È la testimonianza di Riccardo Coletti, 33 anni, il collaboratore della redazione di Asti de «La Stampa» per la zona di Nizza e Canelli, che ha raccontato per primo il dramma dei «migranti della vendemmia» sfruttati dai «caporali» della manodopera in nero, tra le vigne dorate del Moscato d’Asti. Cento, duecento lavoratori che arrivano in gran parte dall’Est Europa, per una paga che spesso non supera i 3-5 euro all’ora.
E Riccardo ha fatto il suo lavoro da cronista: per giorni ha «battuto» piazze e strade di Canelli, punto di ritrovo per bulgari, macedoni, marocchini, albanesi. È andato a vedere dove alloggiano questi disperati. Ha documentato, anche fotograficamente, le pessime condizioni in cui sono costretti a dormire quando tornano dalle fatiche della vendemmia: sdraiati sulle panchine, a cielo aperto oppure ammassati in tende di fortuna tra i boschi. E i pochi, più fortunati, ospiti di associazioni di volontariato come la Caritas.
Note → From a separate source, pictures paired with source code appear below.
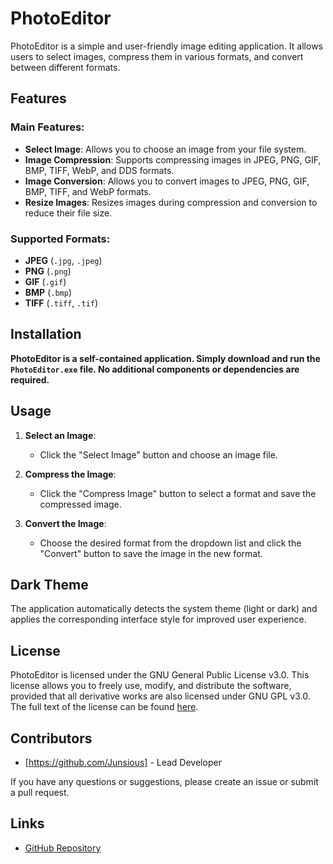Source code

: # PhotoEditor

PhotoEditor is a simple and user-friendly image editing application. It allows users to select images, compress them in various formats, and convert between different formats.

## Features

### Main Features:
- **Select Image**: Allows you to choose an image from your file system.
- **Image Compression**: Supports compressing images in JPEG, PNG, GIF, BMP, TIFF, WebP, and DDS formats.
- **Image Conversion**: Allows you to convert images to JPEG, PNG, GIF, BMP, TIFF, and WebP formats.
- **Resize Images**: Resizes images during compression and conversion to reduce their file size.

### Supported Formats:
- **JPEG** (`.jpg`, `.jpeg`)
- **PNG** (`.png`)
- **GIF** (`.gif`)
- **BMP** (`.bmp`)
- **TIFF** (`.tiff`, `.tif`)

## Installation

**PhotoEditor is a self-contained application. Simply download and run the `PhotoEditor.exe` file. No additional components or dependencies are required.**

## Usage

1. **Select an Image**:
   - Click the "Select Image" button and choose an image file.

2. **Compress the Image**:
   - Click the "Compress Image" button to select a format and save the compressed image.

3. **Convert the Image**:
   - Choose the desired format from the dropdown list and click the "Convert" button to save the image in the new format.

## Dark Theme

The application automatically detects the system theme (light or dark) and applies the corresponding interface style for improved user experience.

## License

PhotoEditor is licensed under the GNU General Public License v3.0. This license allows you to freely use, modify, and distribute the software, provided that all derivative works are also licensed under GNU GPL v3.0. The full text of the license can be found [here](https://www.gnu.org/licenses/gpl-3.0.html).

## Contributors

- [https://github.com/Junsious] - Lead Developer

If you have any questions or suggestions, please create an issue or submit a pull request.

## Links

- [GitHub Repository](https://github.com/Junsious/PhotoConvertor)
«Lunedì - ricorda Riccardo - mi sono alzato all’alba per andare a cercare i migranti, a seguirli dalla strada alle vigne. Ho parlato con molti di loro, tra paure e silenzi: ho riempito il taccuino di storie. Ma quando sono risalito sulla mia Panda ho scoperto che era stata danneggiata e che qualcuno aveva anche cercato di forzare la portiera. Poi, tornando a casa, ho trovato quei due ad aspettarmi. A quel punto ho chiamato i carabinieri di Canelli, con il capitano Lorenzo Repetto, che da quel momento, voglio dirlo, mi sono stati sempre vicini. Che cosa farò adesso? Continuerò il lavoro di sempre, cercando di raccontare quello che vedo».